═══ INPUT DATA
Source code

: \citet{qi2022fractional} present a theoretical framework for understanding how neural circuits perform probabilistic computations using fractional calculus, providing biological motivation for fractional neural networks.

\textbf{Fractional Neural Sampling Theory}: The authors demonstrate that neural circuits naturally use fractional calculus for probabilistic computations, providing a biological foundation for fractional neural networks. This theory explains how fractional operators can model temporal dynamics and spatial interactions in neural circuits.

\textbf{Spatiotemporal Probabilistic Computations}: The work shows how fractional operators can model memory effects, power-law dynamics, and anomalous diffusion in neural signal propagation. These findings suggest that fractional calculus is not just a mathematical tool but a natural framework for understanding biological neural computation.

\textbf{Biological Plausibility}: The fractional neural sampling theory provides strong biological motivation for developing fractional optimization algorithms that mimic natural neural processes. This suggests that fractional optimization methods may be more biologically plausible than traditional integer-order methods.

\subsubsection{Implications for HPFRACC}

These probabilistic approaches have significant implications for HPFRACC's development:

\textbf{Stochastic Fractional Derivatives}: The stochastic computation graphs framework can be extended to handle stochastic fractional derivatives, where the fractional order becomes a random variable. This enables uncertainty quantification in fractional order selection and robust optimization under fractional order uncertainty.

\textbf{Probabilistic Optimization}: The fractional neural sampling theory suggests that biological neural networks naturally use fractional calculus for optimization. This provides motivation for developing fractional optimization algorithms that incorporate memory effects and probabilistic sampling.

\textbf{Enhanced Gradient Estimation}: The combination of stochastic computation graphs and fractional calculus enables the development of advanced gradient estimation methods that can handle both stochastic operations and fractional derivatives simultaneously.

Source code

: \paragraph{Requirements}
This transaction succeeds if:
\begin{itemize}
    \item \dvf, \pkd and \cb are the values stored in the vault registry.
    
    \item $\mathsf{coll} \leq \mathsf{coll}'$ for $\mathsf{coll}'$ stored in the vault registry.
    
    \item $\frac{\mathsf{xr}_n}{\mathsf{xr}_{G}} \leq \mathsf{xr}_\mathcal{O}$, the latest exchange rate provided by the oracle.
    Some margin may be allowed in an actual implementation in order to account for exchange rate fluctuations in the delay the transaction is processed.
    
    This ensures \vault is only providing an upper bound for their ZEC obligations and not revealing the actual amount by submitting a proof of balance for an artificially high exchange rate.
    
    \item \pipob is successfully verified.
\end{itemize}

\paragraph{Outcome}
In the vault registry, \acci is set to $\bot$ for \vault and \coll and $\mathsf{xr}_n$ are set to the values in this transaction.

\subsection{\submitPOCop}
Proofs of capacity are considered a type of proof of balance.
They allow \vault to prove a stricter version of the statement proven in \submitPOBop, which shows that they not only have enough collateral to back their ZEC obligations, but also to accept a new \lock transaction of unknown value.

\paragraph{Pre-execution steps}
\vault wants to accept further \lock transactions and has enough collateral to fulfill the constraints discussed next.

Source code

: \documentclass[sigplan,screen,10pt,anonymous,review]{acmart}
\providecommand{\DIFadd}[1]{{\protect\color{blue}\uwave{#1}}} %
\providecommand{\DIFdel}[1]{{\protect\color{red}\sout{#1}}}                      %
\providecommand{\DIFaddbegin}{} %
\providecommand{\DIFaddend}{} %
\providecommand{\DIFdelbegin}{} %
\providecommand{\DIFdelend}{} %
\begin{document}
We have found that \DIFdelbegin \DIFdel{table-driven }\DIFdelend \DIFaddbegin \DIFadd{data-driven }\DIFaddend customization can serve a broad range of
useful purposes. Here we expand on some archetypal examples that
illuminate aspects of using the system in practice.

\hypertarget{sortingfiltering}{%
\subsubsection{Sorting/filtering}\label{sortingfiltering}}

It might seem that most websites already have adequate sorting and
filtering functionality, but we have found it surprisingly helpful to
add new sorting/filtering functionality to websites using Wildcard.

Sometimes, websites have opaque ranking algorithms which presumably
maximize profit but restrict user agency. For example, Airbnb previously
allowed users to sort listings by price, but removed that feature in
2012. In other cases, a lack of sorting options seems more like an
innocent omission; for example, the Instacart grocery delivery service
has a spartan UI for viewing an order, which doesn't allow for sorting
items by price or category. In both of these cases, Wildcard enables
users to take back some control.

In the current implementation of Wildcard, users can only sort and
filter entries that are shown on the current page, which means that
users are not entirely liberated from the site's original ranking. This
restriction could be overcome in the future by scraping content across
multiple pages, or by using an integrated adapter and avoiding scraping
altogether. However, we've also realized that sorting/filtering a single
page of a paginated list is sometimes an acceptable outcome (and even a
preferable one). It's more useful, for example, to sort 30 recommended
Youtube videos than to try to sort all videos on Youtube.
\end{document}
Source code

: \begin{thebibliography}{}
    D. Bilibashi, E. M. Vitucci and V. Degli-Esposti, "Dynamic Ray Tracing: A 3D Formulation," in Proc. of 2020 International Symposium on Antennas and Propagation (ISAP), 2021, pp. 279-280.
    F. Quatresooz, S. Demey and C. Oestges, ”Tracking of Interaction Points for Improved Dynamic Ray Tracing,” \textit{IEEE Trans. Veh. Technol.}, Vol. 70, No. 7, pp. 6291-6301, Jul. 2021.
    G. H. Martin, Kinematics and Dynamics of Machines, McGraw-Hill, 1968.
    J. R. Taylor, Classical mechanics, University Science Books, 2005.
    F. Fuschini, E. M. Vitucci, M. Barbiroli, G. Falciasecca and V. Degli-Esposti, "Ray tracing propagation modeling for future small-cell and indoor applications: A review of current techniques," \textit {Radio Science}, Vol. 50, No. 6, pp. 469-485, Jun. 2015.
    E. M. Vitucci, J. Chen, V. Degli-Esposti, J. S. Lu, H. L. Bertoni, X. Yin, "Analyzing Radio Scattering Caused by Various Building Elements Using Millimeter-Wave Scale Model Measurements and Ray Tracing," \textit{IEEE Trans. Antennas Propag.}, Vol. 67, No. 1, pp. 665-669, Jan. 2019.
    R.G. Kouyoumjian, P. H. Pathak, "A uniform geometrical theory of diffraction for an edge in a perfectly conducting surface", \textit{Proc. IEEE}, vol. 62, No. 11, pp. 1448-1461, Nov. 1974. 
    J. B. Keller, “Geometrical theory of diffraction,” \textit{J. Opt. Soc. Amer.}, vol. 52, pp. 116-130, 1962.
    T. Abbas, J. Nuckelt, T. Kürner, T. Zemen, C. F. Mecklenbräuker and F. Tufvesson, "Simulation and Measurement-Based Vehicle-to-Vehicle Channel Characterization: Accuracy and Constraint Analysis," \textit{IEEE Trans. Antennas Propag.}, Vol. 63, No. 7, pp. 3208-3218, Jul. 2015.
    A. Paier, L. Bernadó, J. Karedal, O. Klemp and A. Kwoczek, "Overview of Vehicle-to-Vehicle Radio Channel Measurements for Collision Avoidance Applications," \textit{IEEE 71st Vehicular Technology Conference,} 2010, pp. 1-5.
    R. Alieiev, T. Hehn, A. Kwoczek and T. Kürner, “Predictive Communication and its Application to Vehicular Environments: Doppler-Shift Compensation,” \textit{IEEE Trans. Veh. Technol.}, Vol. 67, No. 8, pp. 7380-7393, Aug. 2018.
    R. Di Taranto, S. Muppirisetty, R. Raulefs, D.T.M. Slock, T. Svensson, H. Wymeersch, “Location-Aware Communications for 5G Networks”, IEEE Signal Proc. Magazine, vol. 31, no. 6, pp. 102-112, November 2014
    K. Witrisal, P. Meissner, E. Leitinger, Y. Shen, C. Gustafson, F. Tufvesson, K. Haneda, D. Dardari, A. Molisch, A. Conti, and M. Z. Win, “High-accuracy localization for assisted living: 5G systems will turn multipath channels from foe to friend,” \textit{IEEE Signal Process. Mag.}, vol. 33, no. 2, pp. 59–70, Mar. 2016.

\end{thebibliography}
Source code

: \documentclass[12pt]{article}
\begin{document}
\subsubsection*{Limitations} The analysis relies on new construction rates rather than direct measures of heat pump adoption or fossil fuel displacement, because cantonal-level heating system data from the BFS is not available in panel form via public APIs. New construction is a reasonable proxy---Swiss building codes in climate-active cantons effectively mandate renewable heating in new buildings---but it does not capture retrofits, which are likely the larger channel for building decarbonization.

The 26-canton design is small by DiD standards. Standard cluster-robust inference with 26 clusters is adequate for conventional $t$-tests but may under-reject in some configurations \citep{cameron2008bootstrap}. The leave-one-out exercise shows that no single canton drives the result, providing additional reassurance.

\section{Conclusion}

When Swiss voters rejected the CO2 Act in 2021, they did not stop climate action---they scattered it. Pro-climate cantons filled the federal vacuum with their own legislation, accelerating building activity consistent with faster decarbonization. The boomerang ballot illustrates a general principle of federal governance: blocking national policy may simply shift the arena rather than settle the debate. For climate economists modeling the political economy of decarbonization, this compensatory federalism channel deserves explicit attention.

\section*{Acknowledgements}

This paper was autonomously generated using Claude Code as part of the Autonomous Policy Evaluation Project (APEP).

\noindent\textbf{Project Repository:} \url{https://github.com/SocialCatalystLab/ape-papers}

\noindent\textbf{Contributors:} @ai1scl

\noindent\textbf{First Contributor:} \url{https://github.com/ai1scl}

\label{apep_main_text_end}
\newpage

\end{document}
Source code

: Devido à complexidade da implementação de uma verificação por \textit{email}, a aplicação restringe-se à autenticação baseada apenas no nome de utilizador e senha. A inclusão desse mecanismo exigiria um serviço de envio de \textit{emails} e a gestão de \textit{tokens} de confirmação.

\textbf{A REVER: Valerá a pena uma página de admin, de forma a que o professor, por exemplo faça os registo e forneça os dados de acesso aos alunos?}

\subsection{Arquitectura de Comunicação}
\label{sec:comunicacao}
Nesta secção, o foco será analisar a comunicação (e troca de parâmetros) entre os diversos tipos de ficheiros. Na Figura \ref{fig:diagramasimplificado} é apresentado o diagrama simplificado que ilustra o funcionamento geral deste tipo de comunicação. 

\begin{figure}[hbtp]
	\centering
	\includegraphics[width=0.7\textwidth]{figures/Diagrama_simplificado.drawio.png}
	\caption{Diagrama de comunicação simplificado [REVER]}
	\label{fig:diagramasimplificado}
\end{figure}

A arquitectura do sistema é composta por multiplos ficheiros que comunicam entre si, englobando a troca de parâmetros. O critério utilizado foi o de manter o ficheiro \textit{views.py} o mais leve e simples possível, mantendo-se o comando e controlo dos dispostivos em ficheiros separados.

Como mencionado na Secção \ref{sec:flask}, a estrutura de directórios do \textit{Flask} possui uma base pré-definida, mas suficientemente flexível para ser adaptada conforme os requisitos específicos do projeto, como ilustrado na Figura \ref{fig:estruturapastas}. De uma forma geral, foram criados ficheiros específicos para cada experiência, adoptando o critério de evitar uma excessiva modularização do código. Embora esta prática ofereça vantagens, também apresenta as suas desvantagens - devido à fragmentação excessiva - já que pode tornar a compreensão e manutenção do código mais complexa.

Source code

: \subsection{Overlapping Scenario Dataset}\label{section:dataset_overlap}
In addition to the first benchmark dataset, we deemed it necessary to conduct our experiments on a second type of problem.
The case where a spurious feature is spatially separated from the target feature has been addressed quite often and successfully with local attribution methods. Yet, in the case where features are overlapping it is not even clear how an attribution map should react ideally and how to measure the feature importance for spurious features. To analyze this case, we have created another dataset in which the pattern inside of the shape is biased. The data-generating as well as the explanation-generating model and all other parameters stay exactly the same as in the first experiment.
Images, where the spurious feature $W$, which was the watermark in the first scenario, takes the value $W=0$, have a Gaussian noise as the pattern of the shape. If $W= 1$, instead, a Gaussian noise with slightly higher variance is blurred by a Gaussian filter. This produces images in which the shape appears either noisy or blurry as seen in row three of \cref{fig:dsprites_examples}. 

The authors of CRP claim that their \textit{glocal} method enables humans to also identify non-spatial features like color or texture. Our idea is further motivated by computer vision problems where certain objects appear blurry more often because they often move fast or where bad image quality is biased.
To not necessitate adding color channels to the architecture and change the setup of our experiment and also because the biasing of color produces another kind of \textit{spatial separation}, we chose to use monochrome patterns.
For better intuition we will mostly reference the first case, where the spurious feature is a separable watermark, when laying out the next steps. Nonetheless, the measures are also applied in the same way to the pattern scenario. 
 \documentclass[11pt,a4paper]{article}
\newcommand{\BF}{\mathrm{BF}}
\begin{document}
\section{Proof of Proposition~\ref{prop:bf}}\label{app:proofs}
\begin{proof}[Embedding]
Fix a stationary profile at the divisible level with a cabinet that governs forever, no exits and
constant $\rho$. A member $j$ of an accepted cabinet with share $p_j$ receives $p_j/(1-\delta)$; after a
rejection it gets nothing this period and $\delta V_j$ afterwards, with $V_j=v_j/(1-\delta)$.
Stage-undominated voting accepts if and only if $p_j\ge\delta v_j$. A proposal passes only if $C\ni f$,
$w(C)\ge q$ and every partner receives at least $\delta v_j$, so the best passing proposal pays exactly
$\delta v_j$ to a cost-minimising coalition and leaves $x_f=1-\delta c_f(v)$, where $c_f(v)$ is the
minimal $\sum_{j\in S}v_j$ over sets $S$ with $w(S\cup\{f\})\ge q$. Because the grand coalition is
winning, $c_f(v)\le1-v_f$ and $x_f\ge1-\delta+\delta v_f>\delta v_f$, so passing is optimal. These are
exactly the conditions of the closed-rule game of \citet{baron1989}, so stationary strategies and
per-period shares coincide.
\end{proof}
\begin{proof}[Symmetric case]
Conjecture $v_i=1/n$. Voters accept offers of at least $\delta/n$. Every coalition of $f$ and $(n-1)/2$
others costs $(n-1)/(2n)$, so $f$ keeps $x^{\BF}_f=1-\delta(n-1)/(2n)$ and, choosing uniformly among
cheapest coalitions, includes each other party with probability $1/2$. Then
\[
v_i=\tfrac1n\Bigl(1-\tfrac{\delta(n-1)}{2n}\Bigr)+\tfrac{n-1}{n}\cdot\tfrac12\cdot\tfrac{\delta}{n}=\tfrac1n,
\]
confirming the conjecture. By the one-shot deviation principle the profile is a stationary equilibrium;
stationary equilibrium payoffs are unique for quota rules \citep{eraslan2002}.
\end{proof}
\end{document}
══════
__WHAT THIS TASK INVOLVES__
Scan the listing above and identify each line holding the string "exchange"; copy every such line.

__SOLUTION TO THIS EXERCISE__
    \item $\frac{\mathsf{xr}_n}{\mathsf{xr}_{G}} \leq \mathsf{xr}_\mathcal{O}$, the latest exchange rate provided by the oracle.
    Some margin may be allowed in an actual implementation in order to account for exchange rate fluctuations in the delay the transaction is processed.
    This ensures \vault is only providing an upper bound for their ZEC obligations and not revealing the actual amount by submitting a proof of balance for an artificially high exchange rate.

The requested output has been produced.